Compagnies du Golfe : la guerre des hubs
Bien placées sur ces routes prometteuses, les compagnies du Golfe – ainsi que celles du Pacifique Sud, comme Cathay Pacific et Singapore Airlines, à partir des aéroports internationaux de Hong Kong et de Singapour – déploient une stratégie de hubs efficace. En 2015, elles ont ainsi réussi à capter 48 % des passagers vers l’Océanie et 25 % de ceux vers l’Asie. Dans cette course pour attirer le trafic indirect, un autre concurrent intervient : Turkish Airlines, une compagnie aérienne plus modeste, mais très performante et bien positionnée géographiquement.
Enfin, les acteurs chinois se renforcent et s’ouvrent à des rapprochements avec les européens et les américains. Dans un monde de plus en plus connecté dont les rapports de force économiques se déplacent, les acteurs de l’aérien vont devoir s’appuyer sur de véritables réseaux commerciaux au sein de nouvelles alliances. Cette exigence de taille critique remet en question les choix stratégiques des compagnies du Golfe, aujourd’hui trop isolées.

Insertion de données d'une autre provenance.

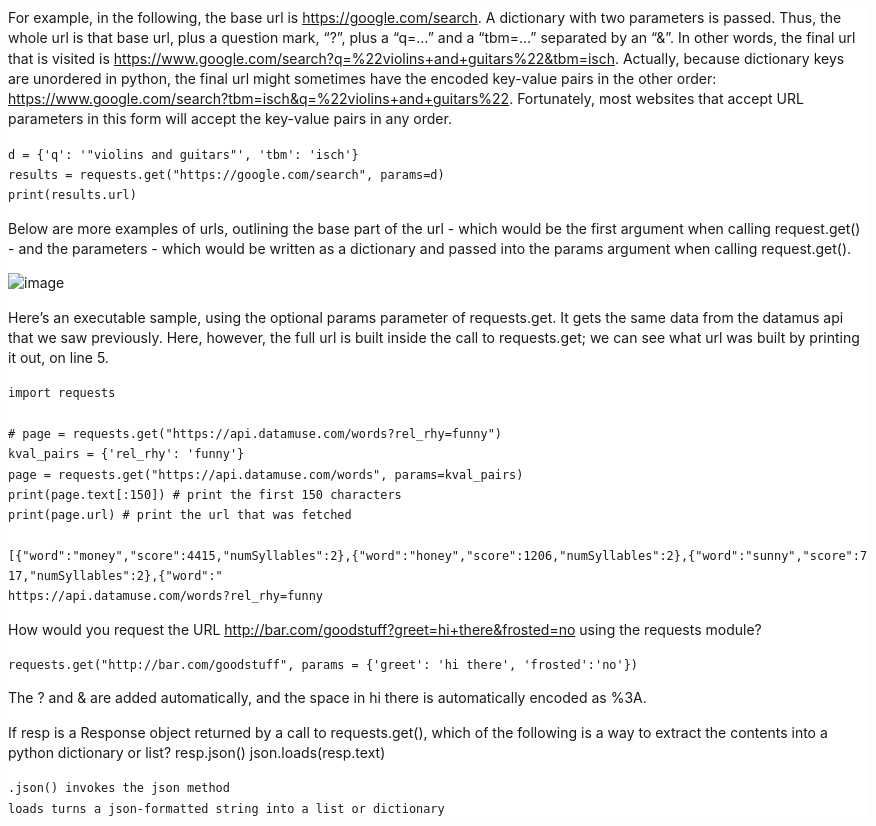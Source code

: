 For example, in the following, the base url is https://google.com/search. A dictionary with two parameters is passed. Thus, the whole url is that base url, plus a question mark, “?”, plus a “q=…” and a “tbm=…” separated by an “&”. In other words, the final url that is visited is https://www.google.com/search?q=%22violins+and+guitars%22&tbm=isch. Actually, because dictionary keys are unordered in python, the final url might sometimes have the encoded key-value pairs in the other order: https://www.google.com/search?tbm=isch&q=%22violins+and+guitars%22. Fortunately, most websites that accept URL parameters in this form will accept the key-value pairs in any order.
```
d = {'q': '"violins and guitars"', 'tbm': 'isch'}
results = requests.get("https://google.com/search", params=d)
print(results.url)
```

Below are more examples of urls, outlining the base part of the url - which would be the first argument when calling request.get() - and the parameters - which would be written as a dictionary and passed into the params argument when calling request.get().

![image](https://user-images.githubusercontent.com/103328611/206882880-25a94119-d3f5-4995-a129-b3c2c0282aa9.png)

Here’s an executable sample, using the optional params parameter of requests.get. It gets the same data from the datamus api that we saw previously. Here, however, the full url is built inside the call to requests.get; we can see what url was built by printing it out, on line 5.
```
import requests

# page = requests.get("https://api.datamuse.com/words?rel_rhy=funny")
kval_pairs = {'rel_rhy': 'funny'}
page = requests.get("https://api.datamuse.com/words", params=kval_pairs)
print(page.text[:150]) # print the first 150 characters
print(page.url) # print the url that was fetched

[{"word":"money","score":4415,"numSyllables":2},{"word":"honey","score":1206,"numSyllables":2},{"word":"sunny","score":717,"numSyllables":2},{"word":"
https://api.datamuse.com/words?rel_rhy=funny
```


How would you request the URL http://bar.com/goodstuff?greet=hi+there&frosted=no using the requests module?
```
requests.get("http://bar.com/goodstuff", params = {'greet': 'hi there', 'frosted':'no'})
```
The ? and & are added automatically, and the space in hi there is automatically encoded as %3A.


If resp is a Response object returned by a call to requests.get(), which of the following is a way to extract the contents into a python dictionary or list?
resp.json()
json.loads(resp.text)

    .json() invokes the json method
    loads turns a json-formatted string into a list or dictionary
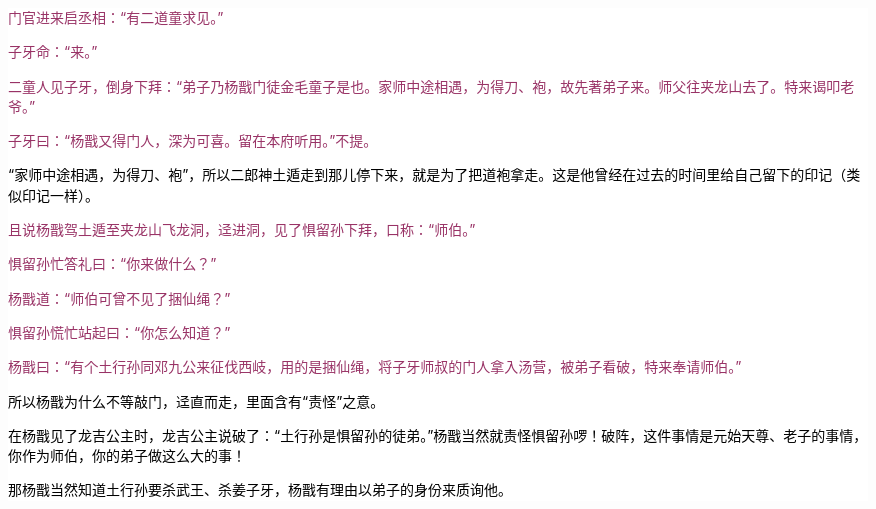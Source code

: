  <p>
  <span style="color: #993366;">
   门官进来启丞相：“有二道童求见。”
  </span>
 </p>
 <p>
  <span style="color: #993366;">
   子牙命：“来。”
  </span>
 </p>
 <p>
  <span style="color: #993366;">
   二童人见子牙，倒身下拜：“弟子乃杨戬门徒金毛童子是也。家师中途相遇，为得刀、袍，故先著弟子来。师父往夹龙山去了。特来谒叩老爷。”
  </span>
 </p>
 <p>
  <span style="color: #993366;">
   子牙曰：“杨戬又得门人，深为可喜。留在本府听用。”不提。
  </span>
 </p>
 <p>
  <span style="color: #000000;">
   “家师中途相遇，为得刀、袍”，所以二郎神土遁走到那儿停下来，就是为了把道袍拿走。这是他曾经在过去的时间里给自己留下的印记（类似印记一样）。
  </span>
 </p>
 <p>
  <span style="color: #993366;">
   且说杨戬驾土遁至夹龙山飞龙洞，迳进洞，见了惧留孙下拜，口称：“师伯。”
  </span>
 </p>
 <p>
  <span style="color: #993366;">
   惧留孙忙答礼曰：“你来做什么？”
  </span>
 </p>
 <p>
  <span style="color: #993366;">
   杨戬道：“师伯可曾不见了捆仙绳？”
  </span>
 </p>
 <p>
  <span style="color: #993366;">
   惧留孙慌忙站起曰：“你怎么知道？”
  </span>
 </p>
 <p>
  <span style="color: #993366;">
   杨戬曰：“有个土行孙同邓九公来征伐西岐，用的是捆仙绳，将子牙师叔的门人拿入汤营，被弟子看破，特来奉请师伯。”
  </span>
 </p>
 <p>
  <span style="color: #000000;">
   所以杨戬为什么不等敲门，迳直而走，里面含有“责怪”之意。
  </span>
 </p>
 <p>
  <span style="color: #000000;">
   在杨戬见了龙吉公主时，龙吉公主说破了：“土行孙是惧留孙的徒弟。”杨戬当然就责怪惧留孙啰！破阵，这件事情是元始天尊、老子的事情，你作为师伯，你的弟子做这么大的事！
  </span>
 </p>
 <p>
  <span style="color: #000000;">
   那杨戬当然知道土行孙要杀武王、杀姜子牙，杨戬有理由以弟子的身份来质询他。
  </span>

Elles avaient en effet tout misé sur la massification des flux, comptant sur leur flotte imposante de gros-porteurs et sur leurs propres hubs, quitte à faire pression sur leurs marges. Sur son dernier exercice, Emirates a ainsi transporté 56,1 millions de passagers (en hausse de 8 %), mais a vu son coefficient de remplissage global se tasser à 75,1 %. Désormais, il s’agit de faire mieux et de sécuriser leur place sur le marché mondial. Toutes se lancent donc dans des stratégies de croissance externe. « A plus long terme, les compagnies du Golfe devront élargir leur présence géographique en se rapprochant d’autres compagnies et en organisant des partages de code. C’est le sens des dernières opérations de prises de participation menées par Qatar Airways. Alors qu’elle possède déjà plus de 20 % du groupe britannique IAG [propriétaire de British Airways et d’Iberia, NDLR], la compagnie est, par exemple, entrée au capital du brésilien Latam Airlines et à celui de Cathay Pacific à hauteur de 10 % », illustre Pascal Fabre, associé chez Alix Partners. Mais cette offensive pour rester dans la course exige de nouvelles compétences. Etihad, en se limitant à des acquisitions purement capitalistiques sans y intégrer une logique de complémentarité et de développement commercial, en a payé le prix fort.
La riposte en marche
Le message est bien passé. Les compagnies du Golfe connaissent leur première crise dans une industrie compliquée et en pleine transformation. Bénéficiant du soutien inconditionnel de leurs puissants émirats, elles n’ont pas attendu longtemps avant de prendre des mesures drastiques. La plus affaiblie, Etihad, rectifie déjà le tir en confirmant ses projets de collaboration sur les services à bord, la maintenance, le fret et la signature d’accords de partage de code avec Lufthansa. Par ailleurs, en septembre 2017, la compagnie d’Abou Dhabi a remercié son patron James Hogan et a recruté Tony Douglas pour le remplacer.
A charge pour le Britannique de mener un plan ambitieux de restructuration. De son côté, Emirates annonce la réduction du nombre de certains de ses vols, à destination des pays d’Afrique notamment. Outre la recherche d’une meilleure performance opérationnelle et de gestion des coûts, les compagnies du Golfe comptent bien relever les défis de l’innovation en investissant dans le numérique et réaffirmer leur positionnement haut de gamme. Reste la question de fond de la surcapacité de ces groupes aériens créés pour contribuer au rayonnement économique de leurs pays.
Sauront-ils nouer des partenariats, éventuellement avec des low cost, elles-mêmes en recherche de nouveaux flux ? Trouveront-ils des terrains d’entente sur leur marché saturé afin de mettre fin à des rivalités qui les affaiblissent? Ces compagnies jouent gros, mais elles disposent quand même de pas mal d’atouts pour profiter de la croissance du trafic dans la zone Asie-Pacifique.